The manifold wisdom of God can now be known through the Church even to the principalities and authorities in the heavens. Our Father accomplished this through Christ Jesus our Lord, in whom we have boldness of speech and confidence of access through faith in him.

I know how easy it is to idolize men and women who live their lives well. We don’t choose to live like the Amish, but we admire their ways and are drawn to the world they have made for themselves, or rather that they have preserved for themselves. How do they do it? Well, again, this is too simple, but I think it’s because they pray, and then they do what God tells them to do.
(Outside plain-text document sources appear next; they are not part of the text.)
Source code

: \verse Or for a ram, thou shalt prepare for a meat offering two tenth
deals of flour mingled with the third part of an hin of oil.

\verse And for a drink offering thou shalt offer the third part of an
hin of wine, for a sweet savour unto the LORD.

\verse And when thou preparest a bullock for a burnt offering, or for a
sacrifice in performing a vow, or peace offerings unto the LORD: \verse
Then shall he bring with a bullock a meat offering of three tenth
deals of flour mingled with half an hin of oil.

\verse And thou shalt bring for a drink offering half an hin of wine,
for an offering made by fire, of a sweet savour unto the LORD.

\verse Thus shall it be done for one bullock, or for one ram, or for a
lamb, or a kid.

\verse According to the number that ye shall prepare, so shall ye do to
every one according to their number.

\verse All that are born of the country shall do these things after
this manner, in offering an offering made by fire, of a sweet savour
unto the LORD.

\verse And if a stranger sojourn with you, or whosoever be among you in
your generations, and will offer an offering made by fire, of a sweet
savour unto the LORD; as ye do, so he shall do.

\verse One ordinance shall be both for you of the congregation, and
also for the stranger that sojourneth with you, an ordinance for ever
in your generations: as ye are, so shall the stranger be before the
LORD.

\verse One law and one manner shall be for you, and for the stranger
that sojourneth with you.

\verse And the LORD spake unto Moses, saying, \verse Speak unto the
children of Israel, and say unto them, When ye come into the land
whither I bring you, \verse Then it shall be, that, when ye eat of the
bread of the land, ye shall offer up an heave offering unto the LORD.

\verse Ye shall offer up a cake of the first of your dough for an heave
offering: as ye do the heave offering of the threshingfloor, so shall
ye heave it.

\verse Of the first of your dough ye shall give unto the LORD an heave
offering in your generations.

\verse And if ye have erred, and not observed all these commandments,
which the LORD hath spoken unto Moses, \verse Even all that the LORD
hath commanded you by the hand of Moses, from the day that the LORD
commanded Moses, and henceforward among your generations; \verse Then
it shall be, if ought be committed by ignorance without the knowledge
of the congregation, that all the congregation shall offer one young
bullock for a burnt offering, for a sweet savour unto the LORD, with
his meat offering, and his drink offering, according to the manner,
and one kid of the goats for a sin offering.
The community holds individuals accountable to the group. Aren’t all communities sort of like that? The values of this community are biblical and fair, and everything in their lives is tempered with patience, waiting for … God knows when, God knows what …

Jesus warned his disciples, “At an hour you do not expect, the Son of Man will come.”

We all know men and women like Willis. (And lots who are not like him.) I pulled his long gray beard a couple of times yesterday (in some vague context, of course), and he didn’t seem to mind. A deep sense of humor is always close to his earnest surface.

Much will be required of the person entrusted with much. And still more will be demanded of the person entrusted with more.

As we left another customer came in, the sheriff of a nearby county whose wife could not drink milk at all until she tried that good A2 enzyme milk that comes from Willis’ cows. Two more folks who appreciate him and all he does.